Uma forma de honrar a memória de Dona Angelina, grande especialista das roças e das plantas, e a do Sr Moisés, é então participar da transmissão desses saberes para as novas gerações. E, como não associar à memória dela, a diversidade das plantas por ela cuidadas, as manivas arraia, bacaba, baixotinha, barcelos, buia, cabeça vermelha, comandante, cor de rosa, cucura, dabiru, do pará, esteio, esteio branco, fino, jaboti, jamúrube, maniva japurá, maniva juruna, maniva lito, malave, mamaroca, maraquiri, manipeba, mucura branca, mucura roxa, ourinho, paca, pacú, pindaíba, quebradinha, samaúma, seis meses, surubim, taboca, tapa, trovão, tukano, uapixuna e outras plantas como os cará preto, cará cuia, cará jacuruarú, cará tapirapé, batata branca, batata roxa, araruta, ovo de jacaré, macoari doce, macoari, cana pintada, cana verde, abacaxi serra, abacaxi pirapucu, ananas, ariá, banana comprida, banana guariba, banana inajá, banana maçã, banana são tomé, carajiru, pimenta murupi, pimenta xurimã, pimenta curabia, açaí do pará, açaí do pará verde, jaca da Bahia, carambola, pupunha amarela, acerola, manga manguita, manga, pitanga, graviola, bacabinha, maracuja peroba, andiroba, mamão, pequiá, limão, laranja, limão tangerina, coqueiro, coqueiro anão, coqueiro ouro, ingá curto /miudo/cunifa, ingá cipó, abacate, abacate de quilo, umari preto, cucura, abiu, abiu, goiabeira, goiabeira, jambo, cupuaçu, baraturi, rabo de arara, capim santo, comigo ninguém pode, mão de crianca, marupá, pinhão macumba, pampula, escama de pirarucu, hortelãzinho, japana, escama de pirarucu, babosa, mangarataia, remédio de cobra, canela de jacamim, tajá jurupari, tajá sol, dente de porco, pobre velhinho, puraqué, piraçú, para cacar paca, cebolinha, chicórea, carurú, cominho, alfavaca, milho e certamente muitas outras.

Por Suli Gervásio:

"Vou lembrar da vovó Angelina com muito carinho e amor, fica conosco seus ensinamentos que aprendemos desde criança, eu cresci junto da vovó. Ela era conhecedora de várias espécies de maniva lembro que ela me ensinava a diferença olhando nas folhas, no caule e nas raízes também, o pouco que falo e entendo do nheengatu aprendi com ela. Além disso, conhecia várias ervas medicinais para curar uma simples gripe à uma diarreia de sangue.

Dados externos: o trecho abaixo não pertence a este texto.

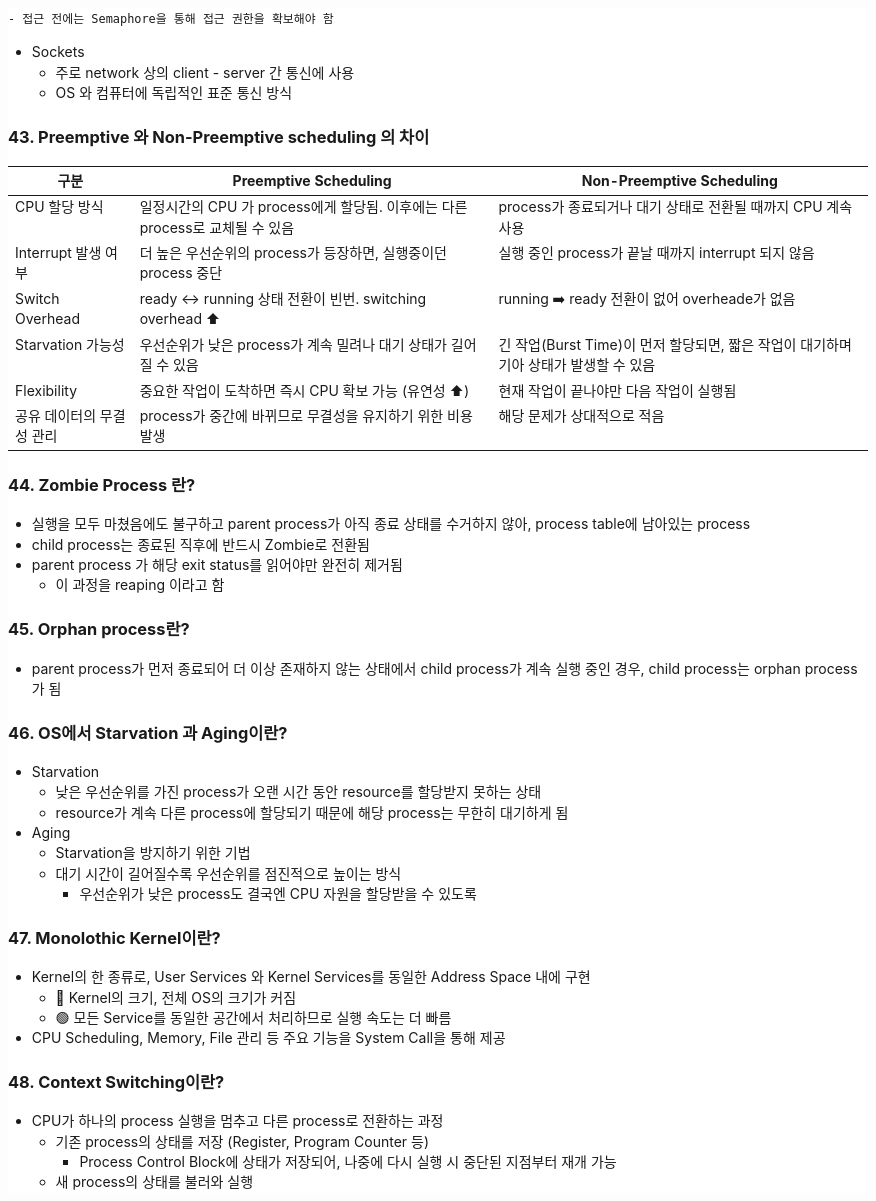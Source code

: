 	- 접근 전에는 Semaphore을 통해 접근 권한을 확보해야 함
- Sockets
	- 주로 network 상의 client - server 간 통신에 사용
	- OS 와 컴퓨터에 독립적인 표준 통신 방식

### 43. Preemptive 와 Non-Preemptive scheduling 의 차이

| 구분 | Preemptive Scheduling | Non-Preemptive Scheduling |
| -- | -- | -- |
| CPU 할당 방식 | 일정시간의 CPU 가 process에게 할당됨. 이후에는 다른 process로 교체될 수 있음 | process가 종료되거나 대기 상태로 전환될 때까지 CPU 계속 사용 |
| Interrupt 발생 여부 | 더 높은 우선순위의 process가 등장하면, 실행중이던 process 중단 | 실행 중인 process가 끝날 때까지 interrupt 되지 않음 |
| Switch Overhead | ready ↔️ running 상태 전환이 빈번. switching overhead ⬆️ | running ➡️ ready 전환이 없어 overheade가 없음 |
| Starvation 가능성 | 우선순위가 낮은 process가 계속 밀려나 대기 상태가 길어질 수 있음 | 긴 작업(Burst Time)이 먼저 할당되면, 짧은 작업이 대기하며 기아 상태가 발생할 수 있음 |
| Flexibility | 중요한 작업이 도착하면 즉시 CPU 확보 가능 (유연성 ⬆️) | 현재 작업이 끝나야만 다음 작업이 실행됨 |
| 공유 데이터의 무결성 관리 | process가 중간에 바뀌므로 무결성을 유지하기 위한 비용 발생 | 해당 문제가 상대적으로 적음 | 

### 44. Zombie Process 란?
- 실행을 모두 마쳤음에도 불구하고 parent process가 아직 종료 상태를 수거하지 않아, process table에 남아있는 process
- child process는 종료된 직후에 반드시 Zombie로 전환됨
- parent process 가 해당 exit status를 읽어야만 완전히 제거됨
	- 이 과정을 reaping 이라고 함

### 45. Orphan process란?
- parent process가 먼저 종료되어 더 이상 존재하지 않는 상태에서 child process가 계속 실행 중인 경우, child process는 orphan process가 됨

### 46. OS에서 Starvation 과 Aging이란?
- Starvation
	- 낮은 우선순위를 가진 process가 오랜 시간 동안 resource를 할당받지 못하는 상태
	- resource가 계속 다른 process에 할당되기 때문에 해당 process는 무한히 대기하게 됨
- Aging
	- Starvation을 방지하기 위한 기법
	- 대기 시간이 길어질수록 우선순위를 점진적으로 높이는 방식
		- 우선순위가 낮은 process도 결국엔 CPU 자원을 할당받을 수 있도록

### 47. Monolothic Kernel이란?
- Kernel의 한 종류로, User Services 와 Kernel Services를 동일한 Address Space 내에 구현
	- 🔴 Kernel의 크기, 전체 OS의 크기가 커짐
	- 🟢 모든 Service를 동일한 공간에서 처리하므로 실행 속도는 더 빠름
- CPU Scheduling, Memory, File 관리 등 주요 기능을 System Call을 통해 제공

### 48. Context Switching이란?
- CPU가 하나의 process 실행을 멈추고 다른 process로 전환하는 과정
	- 기존 process의 상태를 저장 (Register, Program Counter 등)
		- Process Control Block에 상태가 저장되어, 나중에 다시 실행 시 중단된 지점부터 재개 가능
	- 새 process의 상태를 불러와 실행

Essa doença (covid-19) está levando nossas bibliotecas humanas, vovó foi mais uma vítima! Ao mesmo tempo que estamos com o coração partido, encontramos forças para seguirmos juntos com o ensinamento que a vovó nos deixou. O que acalenta nossos corações é saber que vovó viveu muito bem os seus 82 anos juntamente com vovô Moisés que nos deixou ano passado. Agora os dois velhinhos estão juntos novamente. Que descanse em paz, nós a amamos muito!".